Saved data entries
▶
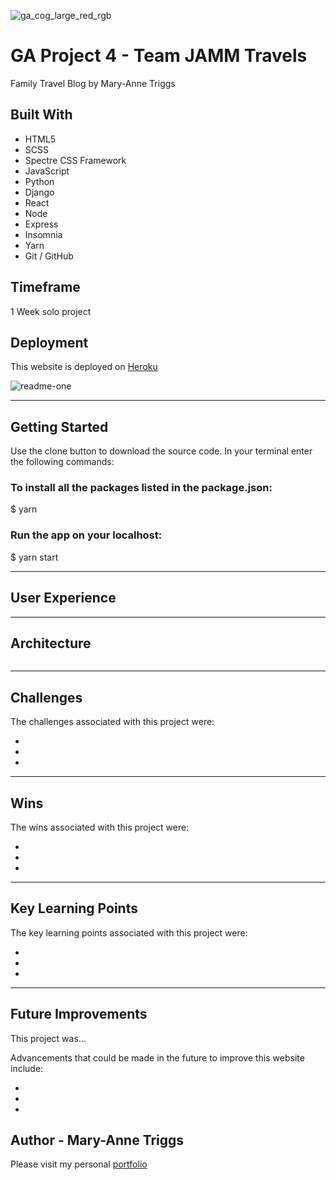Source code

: ![ga_cog_large_red_rgb](https://cloud.githubusercontent.com/assets/40461/8183776/469f976e-1432-11e5-8199-6ac91363302b.png)

# GA Project 4 - Team JAMM Travels
Family Travel Blog by Mary-Anne Triggs

## Built With

* HTML5
* SCSS
* Spectre CSS Framework
* JavaScript
* Python
* Django
* React
* Node
* Express
* Insomnia
* Yarn
* Git / GitHub

## Timeframe

1 Week solo project

## Deployment

This website is deployed on [Heroku](https://team-jamm-travels.herokuapp.com)

![readme-one](images-and-blogs/images/homepage.gif)

---

## Getting Started

Use the clone button to download the source code. In your terminal enter the following commands:

### To install all the packages listed in the package.json:
$ yarn

### Run the app on your localhost:
$ yarn start

---

## User Experience

---

## Architecture

```js

```

---

## Challenges

The challenges associated with this project were:

*
*
*

---

## Wins

The wins associated with this project were:

*
*
*

---

## Key Learning Points

The key learning points associated with this project were:

*
*
*

---

## Future Improvements

This project was...

Advancements that could be made in the future to improve this website include:

- 
- 
- 

## Author - Mary-Anne Triggs

Please visit my personal [portfolio](www.maryannetriggs.com)

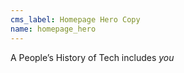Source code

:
 ```yaml
---
cms_label: Homepage Hero Copy
name: homepage_hero
---
```

A People’s History of Tech includes <span class="text-fuchsia">*you*</span>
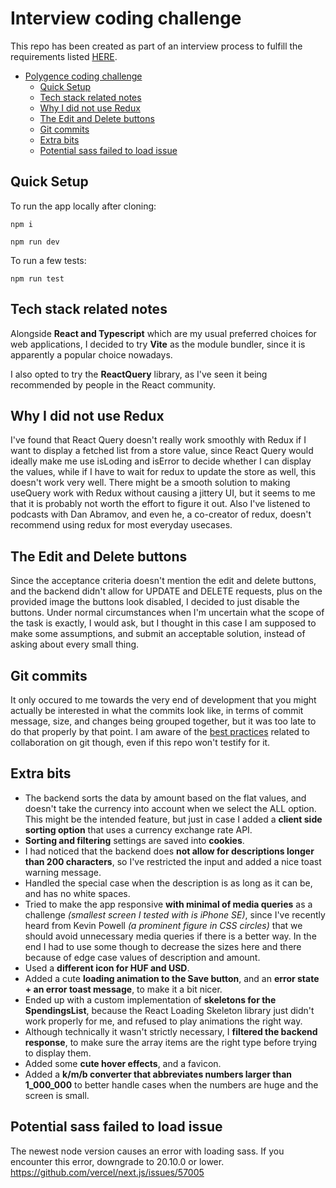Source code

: # Interview coding challenge

This repo has been created as part of an interview process to fulfill the requirements listed [HERE](https://github.com/polygence/spending-frontend?tab=readme-ov-file).

-   [Polygence coding challenge](#polygence-coding-challenge)
    -   [Quick Setup](#quick-setup)
    -   [Tech stack related notes](#tech-stack-related-notes)
    -   [Why I did not use Redux](#why-i-did-not-use-redux)
    -   [The Edit and Delete buttons](#the-edit-and-delete-buttons)
    -   [Git commits](#git-commits)
    -   [Extra bits](#extra-bits)
    -   [Potential sass failed to load issue](#potential-sass-failed-to-load-issue)

## Quick Setup

To run the app locally after cloning:

```
npm i
```

```
npm run dev
```

To run a few tests:

```
npm run test
```

## Tech stack related notes

Alongside **React and Typescript** which are my usual preferred choices for web applications, I decided to try **Vite** as the module bundler, since it is apparently a popular choice nowadays.

I also opted to try the **ReactQuery** library, as I've seen it being recommended by people in the React community.

## Why I did not use Redux

I've found that React Query doesn't really work smoothly with Redux if I want to display a fetched list from a store value, since React Query would ideally make me use isLoding and isError to decide whether I can display the values, while if I have to wait for redux to update the store as well, this doesn't work very well. There might be a smooth solution to making useQuery work with Redux without causing a jittery UI, but it seems to me that it is probably not worth the effort to figure it out.
Also I've listened to podcasts with Dan Abramov, and even he, a co-creator of redux, doesn't recommend using redux for most everyday usecases.

## The Edit and Delete buttons

Since the acceptance criteria doesn't mention the edit and delete buttons, and the backend didn't allow for UPDATE and DELETE requests, plus on the provided image the buttons look disabled, I decided to just disable the buttons. Under normal circumstances when I'm uncertain what the scope of the task is exactly, I would ask, but I thought in this case I am supposed to make some assumptions, and submit an acceptable solution, instead of asking about every small thing.

## Git commits

It only occured to me towards the very end of development that you might actually be interested in what the commits look like, in terms of commit message, size, and changes being grouped together, but it was too late to do that properly by that point. I am aware of the [best practices](https://www.conventionalcommits.org/en/v1.0.0/#summary) related to collaboration on git though, even if this repo won't testify for it.

## Extra bits

-   The backend sorts the data by amount based on the flat values, and doesn't take the currency into account when we select the ALL option. This might be the intended feature, but just in case I added a **client side sorting option** that uses a currency exchange rate API.
-   **Sorting and filtering** settings are saved into **cookies**.
-   I had noticed that the backend does **not allow for descriptions longer than 200 characters**, so I've restricted the input and added a nice toast warning message.
-   Handled the special case when the description is as long as it can be, and has no white spaces.
-   Tried to make the app responsive **with minimal of media queries** as a challenge _(smallest screen I tested with is iPhone SE)_, since I've recently heard from Kevin Powell _(a prominent figure in CSS circles)_ that we should avoid unnecessary media queries if there is a better way. In the end I had to use some though to decrease the sizes here and there because of edge case values of description and amount.
-   Used a **different icon for HUF and USD**.
-   Added a cute **loading animation to the Save button**, and an **error state + an error toast message**, to make it a bit nicer.
-   Ended up with a custom implementation of **skeletons for the SpendingsList**, because the React Loading Skeleton library just didn't work properly for me, and refused to play animations the right way.
-   Although technically it wasn't strictly necessary, I **filtered the backend response**, to make sure the array items are the right type before trying to display them.
-   Added some **cute hover effects**, and a favicon.
-   Added a **k/m/b converter that abbreviates numbers larger than 1_000_000** to better handle cases when the numbers are huge and the screen is small.

## Potential sass failed to load issue

The newest node version causes an error with loading sass. If you encounter this error, downgrade to 20.10.0 or lower.
https://github.com/vercel/next.js/issues/57005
◀
Task instructions –
For each line in the entries that holds "better", return that line.

Answer space –
-   Tried to make the app responsive **with minimal of media queries** as a challenge _(smallest screen I tested with is iPhone SE)_, since I've recently heard from Kevin Powell _(a prominent figure in CSS circles)_ that we should avoid unnecessary media queries if there is a better way. In the end I had to use some though to decrease the sizes here and there because of edge case values of description and amount.
-   Added a **k/m/b converter that abbreviates numbers larger than 1_000_000** to better handle cases when the numbers are huge and the screen is small.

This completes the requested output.